For my thesis, the Biogeochemistry of Waters Within The Grand Traverse Bay Watershed, I took water samples and modeled hydrology. I would never have based any conclusions on one time observations.

My last post was partly an attempt to show how people can look at the same numbers and draw different conclusions. These one time sample numbers that we get are interesting but they don't give us the whole picture.

Here are the updates to my last post.

-The City Engineering department has maps with traffic counts from 2003 to 2006 available here: http://www.ci.traverse-city.mi.us/city-engineering/maps

The image below is from the 2006 Traffic Count map. My assumption is the green stars and numbers are where traffic counts were performed. I have circled the north and south Cass St count locations.

S Cass St has a count of 13,709.

N Cass St by Grandview Pkwy has a count of 3,235.

Missing is any count performed between the red circles north of Eighth St and south of Front St. Why not?

This north of Eighth St count for Cass is a very important number, and it may be the one number that does not lie. The Gordie-Fraser Engineering Study indicated that Cass St north and south of Eighth varied by only about 1000 daily trips. If that is true then there is no way Boardman Lake Avenue will do what was promised to the Old Town Neighborhood Association.

Or do we do what a City official stated Tuesday night after the BLA meeting in an informal discussion - "don't pay any attention to the traffic count numbers". If that is the case then don't use the numbers to argue for the road.
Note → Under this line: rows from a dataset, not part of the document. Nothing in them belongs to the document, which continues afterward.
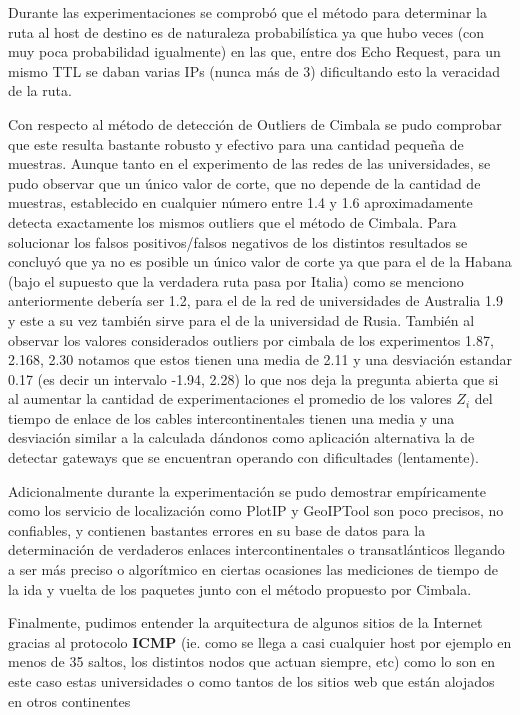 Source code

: Durante las experimentaciones se comprobó que el método para determinar la ruta
al host de destino es de naturaleza probabilística ya que hubo veces (con muy
poca probabilidad igualmente) en las que, entre dos Echo Request, para un mismo
TTL se daban varias IPs (nunca más de 3) dificultando esto la veracidad de la
ruta.

Con respecto al método de detección de Outliers de Cimbala se pudo comprobar
que este resulta bastante robusto y efectivo para una cantidad pequeña de
muestras. Aunque tanto en el experimento de las redes de las universidades, se pudo observar que
un único valor de corte, que no depende de la cantidad de muestras, establecido en cualquier número
entre 1.4 y 1.6 aproximadamente detecta exactamente los mismos outliers que el
método de Cimbala. Para solucionar los falsos positivos/falsos negativos de los
distintos resultados se concluyó que ya no es posible un único valor de corte ya
que para el de la Habana (bajo el supuesto que la verdadera ruta pasa por
Italia) como se menciono anteriormente debería ser 1.2, para el de la red de
universidades de Australia 1.9 y este a su vez también sirve para el de la
universidad de Rusia. También al observar los valores considerados outliers por cimbala
de los experimentos 1.87, 2.168, 2.30 notamos que estos tienen una media de 2.11
y una desviación estandar 0.17 (es decir un intervalo -1.94, 2.28) lo que nos
deja la pregunta abierta que si al aumentar la cantidad de experimentaciones
el promedio de los valores $Z_i$ del tiempo de enlace de los cables intercontinentales
tienen una media y una desviación similar a la calculada dándonos como aplicación
alternativa la de detectar gateways que se encuentran operando con dificultades (lentamente).

Adicionalmente durante la experimentación se pudo demostrar empíricamente como los servicio
de localización como PlotIP y GeoIPTool son poco precisos, no confiables, y contienen bastantes
errores en su base de datos para la determinación de verdaderos enlaces intercontinentales o
transatlánticos llegando a ser más preciso o algorítmico en ciertas ocasiones las mediciones de tiempo
de la ida y vuelta de los paquetes junto con el método propuesto por Cimbala.

Finalmente, pudimos entender la arquitectura de algunos sitios de la Internet gracias al protocolo \textbf{ICMP} (ie. como se llega a casi
cualquier host por ejemplo en menos de 35 saltos, los distintos nodos que actuan siempre, etc) como lo son en este caso
estas universidades o como tantos de los sitios web que están alojados en otros
continentes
As I have said before, Old Town was promised a road, not a solution.

-The last census shows a very modest increase of 142 people in the city limits, which reverses the loss of population I reported in my last post.

-The number of people wanting a "No Road" option could give the impression that people are anti-road. But voting for "No Road" is more about expressing a dislike of any of the presented options.
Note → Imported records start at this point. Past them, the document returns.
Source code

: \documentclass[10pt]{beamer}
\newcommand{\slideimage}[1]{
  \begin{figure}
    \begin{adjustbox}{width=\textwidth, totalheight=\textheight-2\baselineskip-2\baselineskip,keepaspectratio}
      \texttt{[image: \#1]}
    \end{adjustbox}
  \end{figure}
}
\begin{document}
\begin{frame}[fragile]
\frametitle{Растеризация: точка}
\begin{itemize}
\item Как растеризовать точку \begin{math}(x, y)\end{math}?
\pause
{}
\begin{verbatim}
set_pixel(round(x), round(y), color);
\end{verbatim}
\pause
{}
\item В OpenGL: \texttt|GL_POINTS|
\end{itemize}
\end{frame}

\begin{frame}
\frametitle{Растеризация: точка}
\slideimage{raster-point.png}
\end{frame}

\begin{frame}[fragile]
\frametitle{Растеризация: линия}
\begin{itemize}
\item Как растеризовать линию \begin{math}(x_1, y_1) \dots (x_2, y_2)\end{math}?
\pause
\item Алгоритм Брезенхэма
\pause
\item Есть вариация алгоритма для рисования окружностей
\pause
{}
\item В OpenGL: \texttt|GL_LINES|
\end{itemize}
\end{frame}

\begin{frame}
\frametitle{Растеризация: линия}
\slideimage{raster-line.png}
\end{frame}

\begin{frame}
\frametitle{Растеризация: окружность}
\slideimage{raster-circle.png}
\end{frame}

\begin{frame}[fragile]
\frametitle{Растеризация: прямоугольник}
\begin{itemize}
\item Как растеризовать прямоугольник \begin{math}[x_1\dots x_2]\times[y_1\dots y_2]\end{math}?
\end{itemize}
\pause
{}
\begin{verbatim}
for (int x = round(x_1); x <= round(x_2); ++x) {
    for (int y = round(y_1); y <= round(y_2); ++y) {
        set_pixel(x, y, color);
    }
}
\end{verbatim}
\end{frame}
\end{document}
That is why I and many other people want to see a larger traffic plan put in place. A larger vision - a grand vision perhaps?

Sunday, March 20, 2011

The Numbers Don't Lie

The main contention of those Old Town residents who support Boardman Lake Avenue is that this north-south road will solve east-west traffic.

I wanted to test this hypothesis. I collected the traffic count numbers from the Gourdie Fraser studies.

-p. 14, Gourdie Fraser Engineering Study for Boardman Lake Avenue, 1994, http://www.gourdiefraser.com/Boardman%20Lake%20Avenue/1994_Study_opt.pdf (traffic counts done predominantly in July, including July 5th!, and August, 1989)

-Table III-1, Gourdie Fraser Engineering Study Update, 1998, http://www.gourdiefraser.com/Boardman%20Lake%20Avenue/1998_Study_opt.pdf (traffic counts done predominantly after Memorial Day and early June, 1990)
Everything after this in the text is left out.